Saat ditemui usai rapat, Ketua Komisi B DPRD Mimika, M. Nurman S. Karupukaro mengatakan, pertemuan tersebut dilakukan untuk mendengar langsung terkait penetapan harga air isi ulang yang dilakukan ASPADA.
“Jadi tadi kami mendengarkan apa yang menjadi keluhan ASPADA, dan kami sudah siapkan waktu untuk mendengarkan semua keterangan dari pihak Pemerintah Kabupaten (Pemkab) Mimika melalui dinas terkait dan pihak ASPADA dan penjual air tangki,” jelas Nurman saat ditemui wartawan usai pertemuan.
Nurman mengatakan, setelah pertemuan dengan dengan Aspada, pihaknya juga menjadwalkan untuk Rapat Dengar Pendapat (RDP) dengan Disperindag Mimika dan Aspada pada minggu depan. Karenanya DPRD meminta masyarakat menunggu kepastian dari pemerintah baik itu peraturan Bupati maupun peraturan daerah terkait dengan pengelolaan air bawa tanah.
“Itu yang kami diskusikan tadi dengan Aspada, mudah – mudahan ada revisi yang baik karena akan mempengaruhi seluruh kegiatan yang bertujuan dengan mengelola air bawa tanah. Ini yang kita akan rapatkan bersama pemerintah, mungkin hari senin atau hari selasa minggu depan,” ungkap Nurman.
Nurman menjelaskan, pihak DPRD perlu memanggil Pemkab Mimika dan Aspada untuk membicarakan kenaikan sesuai dengan regulasi hitungan yang benar – benar langsung dari versi pemerintah dan versi Aspada.
“Sehingga kita akan dapatkan regulasinya benar – benar. Seperti beli di tempat berapa, diantar berapa,” sambungnya.
Sementara Ketua ASPADA Husein mengatakan, kehadiran Aspada kali ini untuk menjelaskan mengenai persoalan harga air isi ulang. Dimana menurutnya, penetapan harga air minum isi ulang Rp 6.000 dilakukan sepihak Disperindag Mimika karena menghilangkan biaya operasional.
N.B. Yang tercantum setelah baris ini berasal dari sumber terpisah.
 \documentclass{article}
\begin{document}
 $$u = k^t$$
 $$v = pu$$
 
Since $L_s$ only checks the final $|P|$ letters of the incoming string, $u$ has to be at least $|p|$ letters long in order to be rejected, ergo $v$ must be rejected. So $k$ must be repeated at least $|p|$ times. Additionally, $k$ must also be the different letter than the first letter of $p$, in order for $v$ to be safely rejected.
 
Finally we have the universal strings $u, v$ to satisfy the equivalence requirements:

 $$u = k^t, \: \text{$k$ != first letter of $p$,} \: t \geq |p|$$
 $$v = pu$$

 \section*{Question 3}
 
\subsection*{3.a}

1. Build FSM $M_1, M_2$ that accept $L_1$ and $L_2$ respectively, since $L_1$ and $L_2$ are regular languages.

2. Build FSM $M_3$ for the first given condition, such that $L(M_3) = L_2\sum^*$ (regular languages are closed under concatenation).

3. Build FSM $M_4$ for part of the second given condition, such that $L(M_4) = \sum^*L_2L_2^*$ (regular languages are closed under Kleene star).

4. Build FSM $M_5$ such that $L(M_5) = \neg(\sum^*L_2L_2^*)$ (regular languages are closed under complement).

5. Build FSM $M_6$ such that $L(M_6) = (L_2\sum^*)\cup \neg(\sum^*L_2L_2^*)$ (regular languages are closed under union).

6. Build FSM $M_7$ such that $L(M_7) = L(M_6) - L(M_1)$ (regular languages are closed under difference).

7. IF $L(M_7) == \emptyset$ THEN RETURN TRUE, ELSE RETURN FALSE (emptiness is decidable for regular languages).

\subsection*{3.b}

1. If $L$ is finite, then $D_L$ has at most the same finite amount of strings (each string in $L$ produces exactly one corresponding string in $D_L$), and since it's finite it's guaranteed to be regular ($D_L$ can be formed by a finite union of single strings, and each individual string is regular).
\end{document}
“Kami menjelaskan terkait kenaikan harga air isi ulang galon dari Rp 7.000 ke Rp 10.000, selain itu tentang keputusan pemerintah yang menurunkan jadi Rp 6.000. Iya itu juga kami sedikit menyinggung tentang hal itu, dan mereka memahami kenapa sampai terjadi seperti itu,” katanya.